* _MATERIAL PROVIDED_
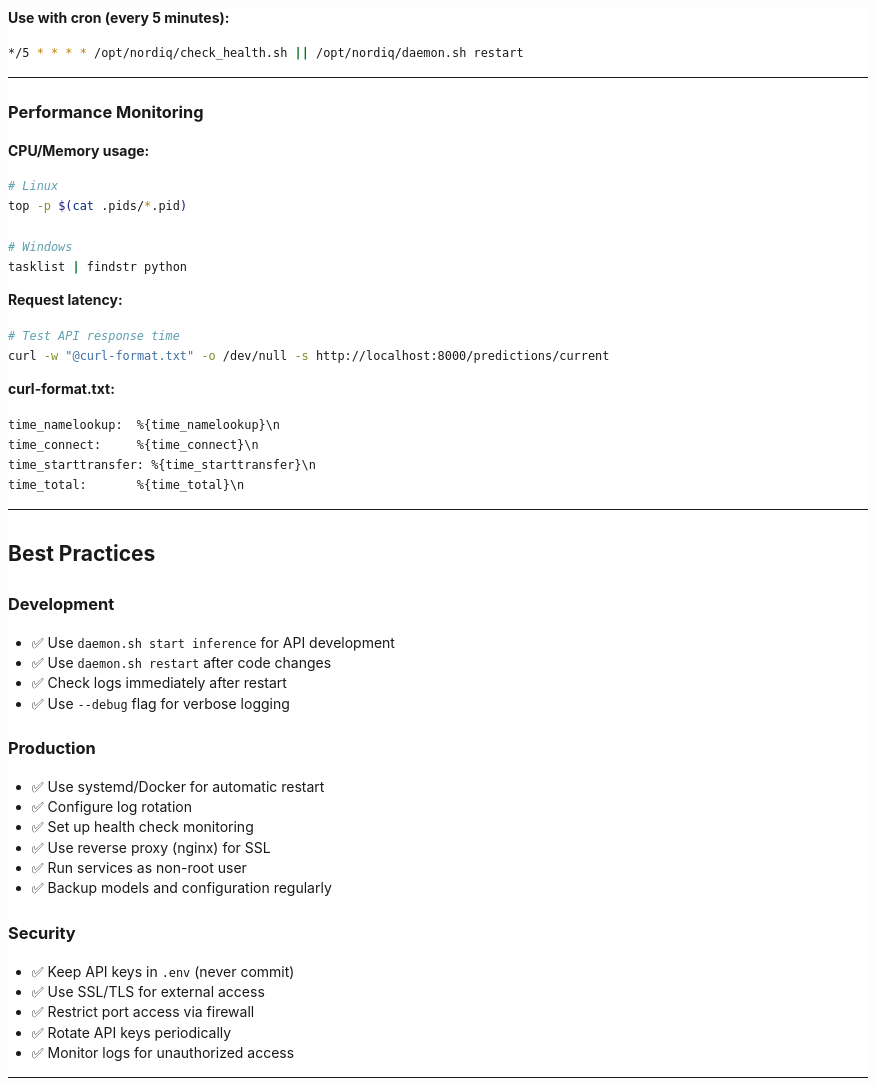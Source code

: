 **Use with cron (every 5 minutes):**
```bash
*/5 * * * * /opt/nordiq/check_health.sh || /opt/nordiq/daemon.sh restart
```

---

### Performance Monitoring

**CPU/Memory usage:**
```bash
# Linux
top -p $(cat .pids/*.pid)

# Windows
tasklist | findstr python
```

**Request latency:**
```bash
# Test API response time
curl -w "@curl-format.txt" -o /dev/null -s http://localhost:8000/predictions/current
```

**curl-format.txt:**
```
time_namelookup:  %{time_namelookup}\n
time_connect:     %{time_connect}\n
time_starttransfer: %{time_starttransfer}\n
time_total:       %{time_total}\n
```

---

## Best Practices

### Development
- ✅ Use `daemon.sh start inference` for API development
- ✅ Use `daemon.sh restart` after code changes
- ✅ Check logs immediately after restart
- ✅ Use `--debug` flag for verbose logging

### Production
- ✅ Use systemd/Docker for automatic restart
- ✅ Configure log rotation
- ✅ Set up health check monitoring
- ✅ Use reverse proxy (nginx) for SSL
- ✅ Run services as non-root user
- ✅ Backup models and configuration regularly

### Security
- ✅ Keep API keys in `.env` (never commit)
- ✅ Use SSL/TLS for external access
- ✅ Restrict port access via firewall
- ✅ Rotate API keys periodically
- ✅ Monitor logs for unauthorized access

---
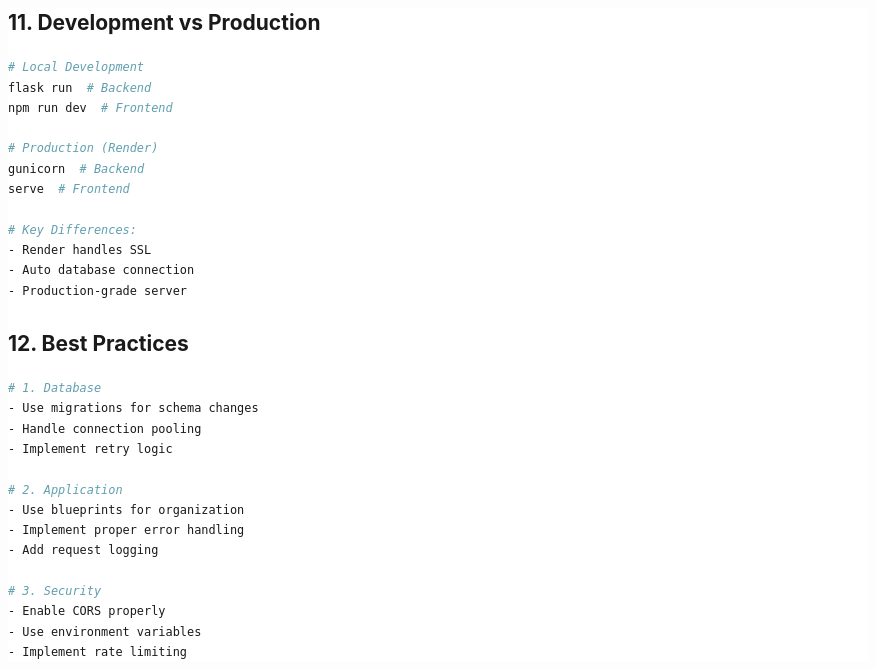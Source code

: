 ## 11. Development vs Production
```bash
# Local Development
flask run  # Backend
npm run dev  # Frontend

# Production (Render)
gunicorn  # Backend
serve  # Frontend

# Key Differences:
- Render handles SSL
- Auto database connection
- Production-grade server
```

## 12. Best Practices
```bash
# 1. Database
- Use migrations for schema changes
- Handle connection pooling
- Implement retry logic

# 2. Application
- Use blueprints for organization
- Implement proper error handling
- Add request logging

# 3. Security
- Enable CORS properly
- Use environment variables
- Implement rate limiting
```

* _TASK TO CARRY OUT_
Scan the material above line by line for "after". State how many lines have it, and nothing more.

* _ANSWER_
2